What is the molecular shape of HCN?
The Correct Answer and Explanation is :
The molecular shape of hydrogen cyanide (HCN) is linear. This conclusion is based on the arrangement of atoms and the electron pair geometry around the central carbon atom.
Explanation:
- Molecular Structure: HCN consists of three atoms: hydrogen (H), carbon (C), and nitrogen (N). In this molecule, hydrogen is bonded to carbon, which is then triple-bonded to nitrogen. The structural formula can be represented as H-C≡N.
- Valence Electrons: The valence electron count for HCN is crucial for understanding its shape. Hydrogen contributes one electron, carbon contributes four, and nitrogen contributes five, for a total of 10 valence electrons.

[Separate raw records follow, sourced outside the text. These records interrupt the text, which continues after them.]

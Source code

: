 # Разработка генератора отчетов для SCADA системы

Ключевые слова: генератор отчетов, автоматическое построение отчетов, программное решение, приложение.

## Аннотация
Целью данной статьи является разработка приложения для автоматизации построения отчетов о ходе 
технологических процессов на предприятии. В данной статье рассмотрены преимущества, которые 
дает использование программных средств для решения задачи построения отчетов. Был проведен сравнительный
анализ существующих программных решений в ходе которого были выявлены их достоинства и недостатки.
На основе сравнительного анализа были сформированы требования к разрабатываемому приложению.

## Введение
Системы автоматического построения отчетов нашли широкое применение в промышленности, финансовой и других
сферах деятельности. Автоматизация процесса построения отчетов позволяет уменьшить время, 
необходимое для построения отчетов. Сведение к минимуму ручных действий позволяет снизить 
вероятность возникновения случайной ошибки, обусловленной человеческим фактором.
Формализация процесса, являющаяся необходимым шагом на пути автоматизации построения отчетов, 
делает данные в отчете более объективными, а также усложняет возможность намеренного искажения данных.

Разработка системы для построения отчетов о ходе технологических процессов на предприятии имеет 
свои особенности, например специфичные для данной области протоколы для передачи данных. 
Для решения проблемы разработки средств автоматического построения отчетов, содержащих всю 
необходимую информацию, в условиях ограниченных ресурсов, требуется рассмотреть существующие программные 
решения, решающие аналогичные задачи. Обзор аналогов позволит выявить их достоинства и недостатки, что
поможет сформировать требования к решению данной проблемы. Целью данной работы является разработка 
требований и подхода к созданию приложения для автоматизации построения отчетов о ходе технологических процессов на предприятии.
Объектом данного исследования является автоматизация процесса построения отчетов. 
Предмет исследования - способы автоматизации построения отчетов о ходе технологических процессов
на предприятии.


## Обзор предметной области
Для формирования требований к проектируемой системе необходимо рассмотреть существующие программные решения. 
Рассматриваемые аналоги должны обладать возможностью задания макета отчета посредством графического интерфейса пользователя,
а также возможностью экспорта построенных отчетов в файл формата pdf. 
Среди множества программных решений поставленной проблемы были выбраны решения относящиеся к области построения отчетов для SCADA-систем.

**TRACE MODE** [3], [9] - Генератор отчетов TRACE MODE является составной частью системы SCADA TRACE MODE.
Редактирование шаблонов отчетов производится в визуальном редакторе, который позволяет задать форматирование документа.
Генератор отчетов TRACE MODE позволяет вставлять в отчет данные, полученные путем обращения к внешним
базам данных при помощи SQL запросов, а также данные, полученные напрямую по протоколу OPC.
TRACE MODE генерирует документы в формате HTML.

- Bonding: The carbon atom is the central atom in HCN. It forms one single bond with hydrogen and one triple bond with nitrogen. The triple bond consists of one sigma (σ) bond and two pi (π) bonds, which are formed by the overlap of atomic orbitals.
- Electron Geometry: According to VSEPR (Valence Shell Electron Pair Repulsion) theory, the arrangement of electron pairs around the carbon atom determines the molecular shape. In HCN, there are two regions of electron density around the carbon atom (one single bond with hydrogen and one triple bond with nitrogen). Since there are no lone pairs of electrons on the carbon atom, the electron pair geometry is linear.
- Molecular Shape: With a linear arrangement of electron pairs, the H-C≡N molecule adopts a straight-line shape. The bond angles between the atoms are approximately 180 degrees, confirming the linear structure.
- Dipole Moment: Due to the difference in electronegativity between carbon and nitrogen, HCN is a polar molecule. However, the linear shape allows the dipole moments to be aligned along the same axis, resulting in a net dipole moment.
In summary, the linear shape of HCN is a result of the bonding and arrangement of atoms, consistent with the principles of VSEPR theory.